- Born: India
- Occupations: Physiologist, educator, social worker
- Awards: Member of the Order of Australia (2015) Pravasi Bharatiya Samman (2019)

= Nihal Singh Agar =

Indian physiologist, educator and community leader

Nihal Singh Agar is an Indian-born Australian educator and community leader.

He is a former professor of physiology at the University of New England (UNE) and has held leadership roles in several Hindu community organizations in Australia, including the Hindu Council of Australia and the Vishwa Hindu Parishad.

== Early life and academic career ==
Agar was raised in India and graduated from Mathura Veterinary College. In 1967, he relocated to Australia to conduct post-doctoral research in physiology at the UNE in Armidale.

Agar's academic career spanned over three decades. He served as Professor and Head of the Department of Physiology at UNE until his retirement in 2000. He was later appointed an honorary associate at the University of Sydney.

== Community leadership ==
In 1989, he became the founding president of the Vishwa Hindu Parishad of Australia, a position he held until 2005. He has also served as the Chairman and President of the Hindu Council of Australia.

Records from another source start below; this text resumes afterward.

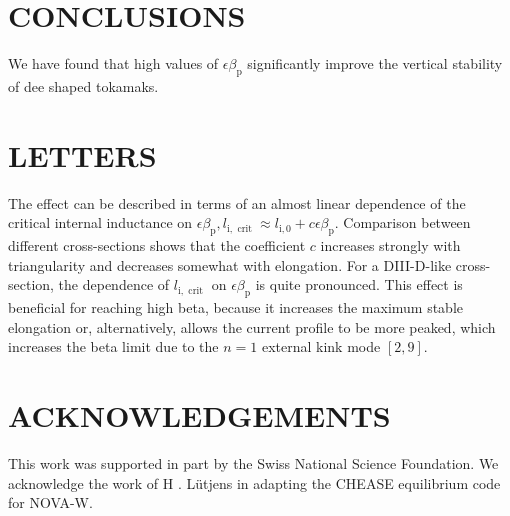 \documentclass[10pt]{article}
\begin{document}
\section{CONCLUSIONS}
We have found that high values of $\epsilon \beta_{\mathrm{p}}$ significantly improve the vertical stability of dee shaped tokamaks.

\section{LETTERS}
The effect can be described in terms of an almost linear dependence of the critical internal inductance on $\epsilon \beta_{\mathrm{p}}, l_{\mathrm{i}, \text { crit }} \approx l_{\mathrm{i}, 0}+c \epsilon \beta_{\mathrm{p}}$. Comparison between different cross-sections shows that the coefficient $c$ increases strongly with triangularity and decreases somewhat with elongation. For a DIII-D-like cross-section, the dependence of $l_{\mathrm{i}, \text { crit }}$ on $\epsilon \beta_{\mathrm{p}}$ is quite pronounced. This effect is beneficial for reaching high beta, because it increases the maximum stable elongation or, alternatively, allows the current profile to be more peaked, which increases the beta limit due to the $n=1$ external kink mode $[2,9]$.

\section{ACKNOWLEDGEMENTS}
This work was supported in part by the Swiss National Science Foundation. We acknowledge the work of H . Lütjens in adapting the CHEASE equilibrium code for NOVA-W.
\end{document}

During his tenure with the Hindu Council, he was involved in the development of the annual Deepavali Mela in Sydney. In 2014, he chaired the Indian Australian Community Foundation, which coordinated the reception for Indian Prime Minister Narendra Modi at the Sydney Olympic Park.

== Philanthropy ==
In 2007, Agar established the Australian chapter of the Ekal Foundation. The organization supports the "One Teacher School" model, which provides primary education and vocational training in rural and tribal regions of India.